BRASÍLIA - Advogados que defendem presos detidos em penitenciárias federais vão questionar na justiça a portaria do Ministério da Justiça que regulamenta o direito às visitas íntimas. Em nota, o Instituto Anjos da Liberdade, autor de ações contra a proibição a este direito, tachou a portaria de revanchista e arbitrária, por restringir o benefício e colocar nas mãos da administração penitenciária várias decisões relacionadas ao direito.
O benefício chegou a ser suspenso entre maio e julho deste ano pelo Departamento Penitenciário Nacional (Depen), ligado ao Ministério da Justiça, por motivos de segurança, mas foi restabelecido por um juiz federal de Brasília. Depois, o governo federal conseguiu reverter a decisão e editou uma portaria no começo de agosto proibindo novamente as visitas. Nesta quarta-feira, uma nova portaria publicada no Diário Oficial da União permite o benefício, mas com algumas restrições.
A portaria proíbe visitas íntimas aos presos de alta periculosidade que integrem a liderança de organizações criminosas, aos que tenham cometido crime que coloquem em risco sua própria integridade física na prisão, aos que estão submetidos ao regime disciplinar diferenciado, e aos que sejam membros de quadrilha ou bando envolvido em incidentes de fuga, violência ou grave indisciplina.
Ao demais presos, inclusive réus colaboradores, será permitida pelo menos uma visita íntima de uma hora por mês. Antes, era uma visita a cada 15 dias. As datas e horários serão estabelecidos pelo diretor de cada uma das quatro penitenciárias federais no Brasil: Campo Grande (MS), Catanduvas (PR), Mossoró (RN) e Porto Velho (RO).
Mas mesmo nesses casos, a visita poderá ser suspensa ou restringida se houver falta grave, problemas causados pelo cônjuge, ou risco para a segurança e disciplina. Poderá também ser suspensa como medida de sanção disciplinar "nos casos em que a infração estiver relacionada com o seu exercício". A portaria diz que a suspensão pode durar mais de 30 dias, mas não estabelece um limite máximo.

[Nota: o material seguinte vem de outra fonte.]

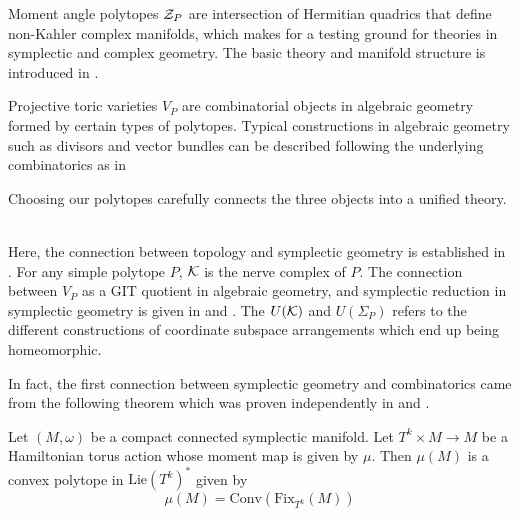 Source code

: \documentclass[a4paper]{article}
\begin{document}
Moment angle polytopes $\mZ_P$ are intersection of Hermitian quadrics that define non-Kahler complex manifolds, which makes for a testing ground for theories in symplectic and complex geometry. The basic theory and manifold structure is introduced in \cite{ToricTopology}. 

Projective toric varieties $V_P$ are combinatorial objects in algebraic geometry formed by certain types of polytopes. Typical constructions in algebraic geometry such as divisors and vector bundles can be described following the underlying combinatorics as in \cite{ToricVarieties}

Choosing our polytopes carefully connects the three objects into a unified theory. 

 \\

Here, the connection between topology and symplectic geometry is established in \cite{ToricTopology}. For any simple polytope $P$, $\mK$ is the nerve complex of $P$. The connection between $V_P$ as a GIT quotient in algebraic geometry, and symplectic reduction in symplectic geometry is given in \cite{ToricTopology} and \cite{ToricVarieties}. The $U(\mK)$ and $U(\Sigma_P)$ refers to the different constructions of coordinate subspace arrangements which end up being homeomorphic. 

In fact, the first connection between symplectic geometry and combinatorics came from the following theorem which was proven independently in \cite{Atiyah} and \cite{Guillemin}. 

\begin{thm}
Let $(M,\omega)$ be a compact connected symplectic manifold. Let $T^k\times M\to M$ be a Hamiltonian torus action whose moment map is given by $\mu$. Then $\mu(M)$ is a convex polytope in $\text{Lie}(T^k)^\ast$ given by $$\mu(M)=\text{Conv}(\text{Fix}_{T^k}(M))$$
\end{thm}
\end{document}
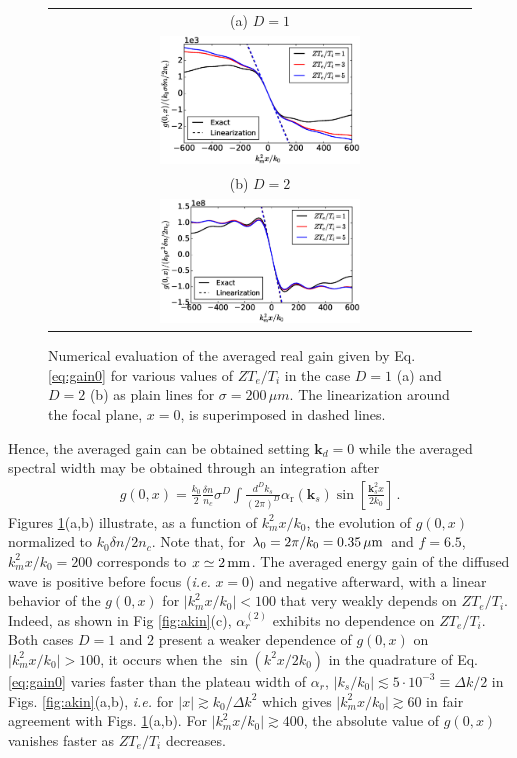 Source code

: \documentclass[
 reprint,
 amsmath,amssymb,
 aps,
]{revtex4-1}
\begin{document}
 \begin{figure}
\begin{tabular}{c}
(a) $D=1$ \\
\includegraphics[width=0.49\textwidth]{int_akin_sin.eps}\\
(b) $D=2$ \\
\includegraphics[width=0.49\textwidth]{int_akin_sin_D2.eps}
\end{tabular}
\caption{ \label{fig:intakinsin}
Numerical evaluation of the averaged real gain given by Eq. \eqref{eq:gain0} for various values of $ZT_e/T_i$ in the case $D=1$ (a) and $D=2$ (b) as plain lines for $\sigma = 200 \,\mu m$. The linearization around the focal plane, $x=0$, is superimposed in dashed lines. 
 }
\end{figure}
Hence, the averaged gain can be obtained setting $\mathbf{k}_d=0$ while the averaged spectral width may be obtained through an integration after
\begin{align}
g(0,x)=  \frac{k_0}{2}  \frac{\delta n}{n_c}
  \sigma^D \int \frac{d^Dk_s}{(2\pi)^D}  \alpha_\mathrm{r}(\mathbf{k}_s) 
\sin\left[ \frac{\mathbf{k}_s^2 x}{2k_0}\right]
\, . \label{eq:gain0}
\end{align}
Figures \ref{fig:intakinsin}(a,b) illustrate, as a function of $k_m^2 x /k_0$, the evolution of $g(0,x)$
normalized to $k_0\delta n / 2n_c$. Note that, for $\lambda_0=2\pi/k_0=0.35\,\rm\mu m$ and $f=6.5$,  $k_m^2 x /k_0=200$ corresponds to $x\simeq 2\,\rm mm$. 
The averaged energy gain of the diffused wave is positive before focus (\emph{i.e.} $x=0$) and negative afterward, with  a linear behavior of the $g(0,x)$ for  $\vert k_m^2 x /k_0 \vert < 100$  that very weakly depends on $ZT_e/T_i$.  Indeed, as shown in Fig \ref{fig:akin}(c), $\alpha_r^{(2)}$ exhibits no dependence  on $ZT_e/T_i$. Both cases $D=1$ and $2$ present a weaker dependence of $g(0,x)$ on $\vert k_m^2 x /k_0 \vert > 100$, it occurs when the $\sin(k^2x/2k_0)$ in the quadrature of Eq. \eqref{eq:gain0} varies faster than the plateau width of $\alpha_r$, $\vert k_s/k_0\vert \lesssim 5\cdot 10^{-3}\equiv \Delta k /2$ in Figs. \ref{fig:akin}(a,b), \emph{i.e.} for $\vert x\vert \gtrsim k_0/\Delta k^2$ which gives $\vert k_m^2x/k_0 \vert  \gtrsim 60  $ in fair  agreement with Figs. \ref{fig:intakinsin}(a,b).
For $\vert k_m^2 x /k_0 \vert \gtrsim 400$, the absolute value of $g(0,x)$ vanishes faster as $ZT_e/T_i$ decreases. 
\end{document}
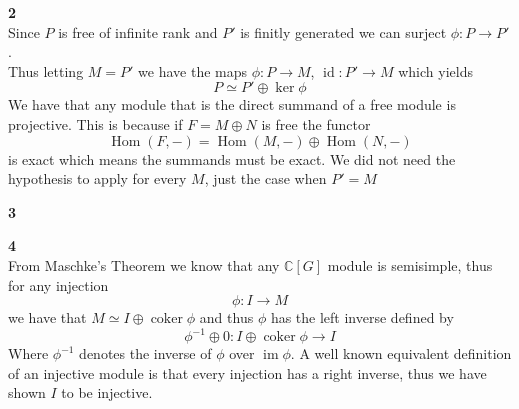 \documentclass[12pt]{article}
\newenvironment{ques}[1]{\textbf{#1}\vspace{1 mm}\\ }{\bigskip}
\theoremstyle{definition}
\DeclareMathOperator\coker{coker}
\DeclareMathOperator\im{im}
\DeclareMathOperator\id{id}
\DeclareMathOperator\Hom{Hom}
\newcommand{\C}{\mathbb C}
\renewcommand{\a}{\alpha}
\begin{document}
\begin{ques}{2}
	Since $P$ is free of infinite rank and $P'$ is finitly generated we can
	surject $\phi:P \to P'$.\\
	Thus letting $M = P'$ we have the maps $\phi:P \to M$, $\id:P' \to M$ which
	yields
	$$P \simeq P' \oplus \ker \phi$$
	We have that any module that is the direct summand of a free module is
	projective. This is because if $F = M \oplus N$ is free the functor
	$$\Hom(F,-) = \Hom(M,-) \oplus \Hom(N,-)$$
	is exact which means the summands must be exact. We did not need the
	hypothesis to apply for every $M$, just the case when $P' = M$

\end{ques}

\begin{ques}{3}
\end{ques}

\begin{ques}{4}

	From Maschke's Theorem we know that any $\C[G]$ module is semisimple, thus
	for any injection
	$$\phi: I \to M$$
	we have that $M \simeq I \oplus \coker \phi$ and thus $\phi$ has the left
	inverse defined by 
	$$\phi^{-1} \oplus 0: I \oplus \coker \phi \to I$$
	Where $\phi^{-1}$ denotes the inverse of $\phi$ over $\im \phi$. A well
	known equivalent definition of an injective module is that every injection
	has a right inverse, thus we have shown $I$ to be injective.
\end{ques}
\end{document}

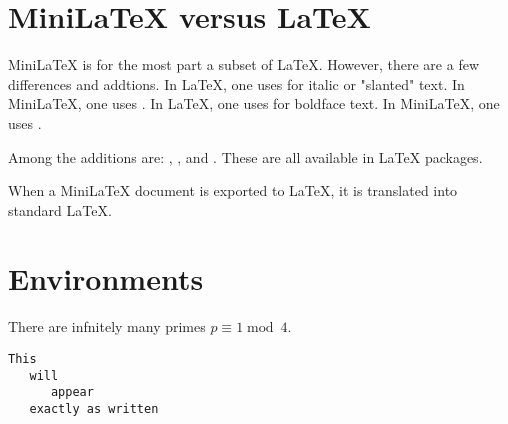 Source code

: \section{MiniLaTeX versus LaTeX}

MiniLaTeX is for the most part a subset of LaTeX.  However, there are a few differences and addtions.  In LaTeX, one uses  for italic or "slanted" text.  In MiniLaTeX, one uses .   In LaTeX, one uses  for boldface text.  In MiniLaTeX, one uses .

Among the additions are: , ,  and .  These are all available in LaTeX packages.

When a MiniLaTeX document is exported to LaTeX, it is translated into  standard LaTeX.

\section{Environments}

\begin{theorem}
\label{thm-primes}
There are infnitely many primes $p \equiv 1 \mathop{mod}\ 4$.
\end{theorem}

\begin{verbatim}
This
   will
      appear
   exactly as written
\end{verbatim}
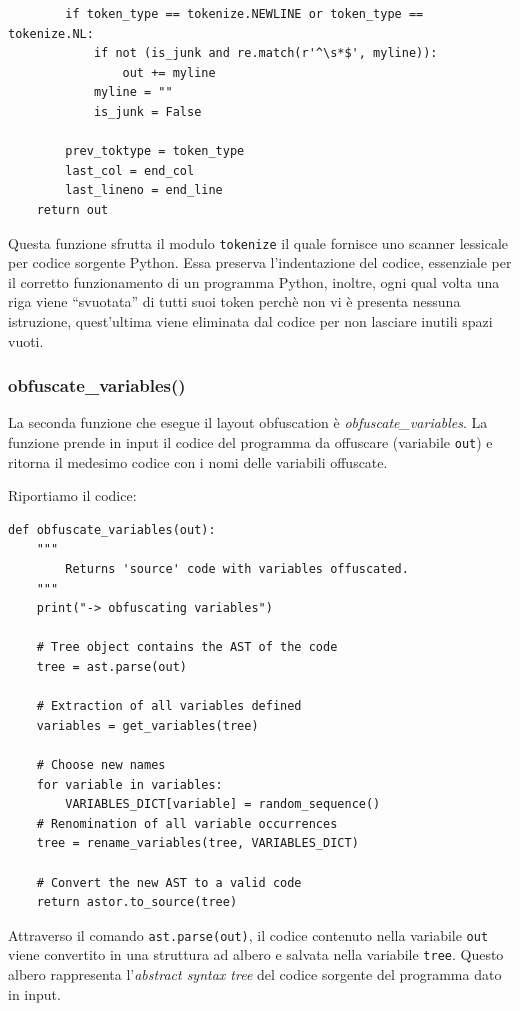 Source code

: \documentclass[a4paper,oneside,openright,titlepage,10pt,footinclude,headinclude]{scrbook}
\begin{document}
\begin{graybox}[innerleftmargin=2,]
\begin{lstlisting}
        if token_type == tokenize.NEWLINE or token_type == tokenize.NL:
            if not (is_junk and re.match(r'^\s*$', myline)):
                out += myline
            myline = ""
            is_junk = False

        prev_toktype = token_type
        last_col = end_col
        last_lineno = end_line
    return out
\end{lstlisting}
\end{graybox}
Questa funzione sfrutta il modulo \texttt{tokenize} il quale  fornisce uno scanner lessicale per codice sorgente Python.
Essa preserva l'indentazione del codice, essenziale per il corretto funzionamento di un programma Python, inoltre, ogni qual volta una  riga viene ``svuotata'' di tutti suoi token perchè non vi è presenta nessuna istruzione, quest'ultima viene eliminata dal codice per non lasciare inutili spazi vuoti.

\subsubsection{obfuscate\_variables()}\label{obfuscate_variables}

La seconda funzione che esegue il layout obfuscation è \emph{obfuscate\_variables}.
La funzione prende in input il codice del programma da offuscare (variabile \texttt{out}) e ritorna il medesimo codice con i nomi delle variabili offuscate.\medskip


\noindent Riportiamo il codice:
\begin{graybox}[innerleftmargin=2,]
\begin{lstlisting}
def obfuscate_variables(out):
    """
        Returns 'source' code with variables offuscated.
    """
    print("-> obfuscating variables")

    # Tree object contains the AST of the code
    tree = ast.parse(out)

    # Extraction of all variables defined
    variables = get_variables(tree)

    # Choose new names
    for variable in variables:
        VARIABLES_DICT[variable] = random_sequence()
    # Renomination of all variable occurrences
    tree = rename_variables(tree, VARIABLES_DICT)

    # Convert the new AST to a valid code
    return astor.to_source(tree)
\end{lstlisting}
\end{graybox}

Attraverso il comando \texttt{ast.parse(out)}, il codice contenuto nella variabile \texttt{out} viene convertito in una struttura ad albero e salvata nella variabile \texttt{tree}. Questo albero rappresenta l'\emph{abstract syntax tree} del codice sorgente del programma dato in input.
\end{document}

"A recente portaria do Ministério da Justiça restringe direitos legais e constitucionais por ato administrativo. Cria-se um regime de exceção num claro ato de revanchismo. Pune-se coletivamente. É aplicação do direito penal do inimigo e da pena de tortura psicológica, e nós, do Instituto Anjos da Liberdade, iremos combater essa arbitrariedade", diz nota assinada pela diretoria da entidade, composta pelas advogadas Verena Cardoso, Paloma Gurgel e Flávia Fróes.
Outro trecho da portaria diz que o preso não poderá substituir a pessoa autorizada a fazer a visita íntima, salvo em caso de separação. Mas a indicação de um novo nome só poderá ocorrer 12 meses depois. Antes, o prazo era de seis meses. A portaria estabelece ainda que casos com características que fujam do estipulado na norma serão resolvidos pelo Depen.
A portaria também determina que o presídio fornecerá preservativos. E diz que o Depen "poderá promover, no âmbito das dependências das unidades prisionais federais, campanhas informativas e programas de prevenção e orientação sobre doenças infectocontagiosas transmissíveis sexualmente".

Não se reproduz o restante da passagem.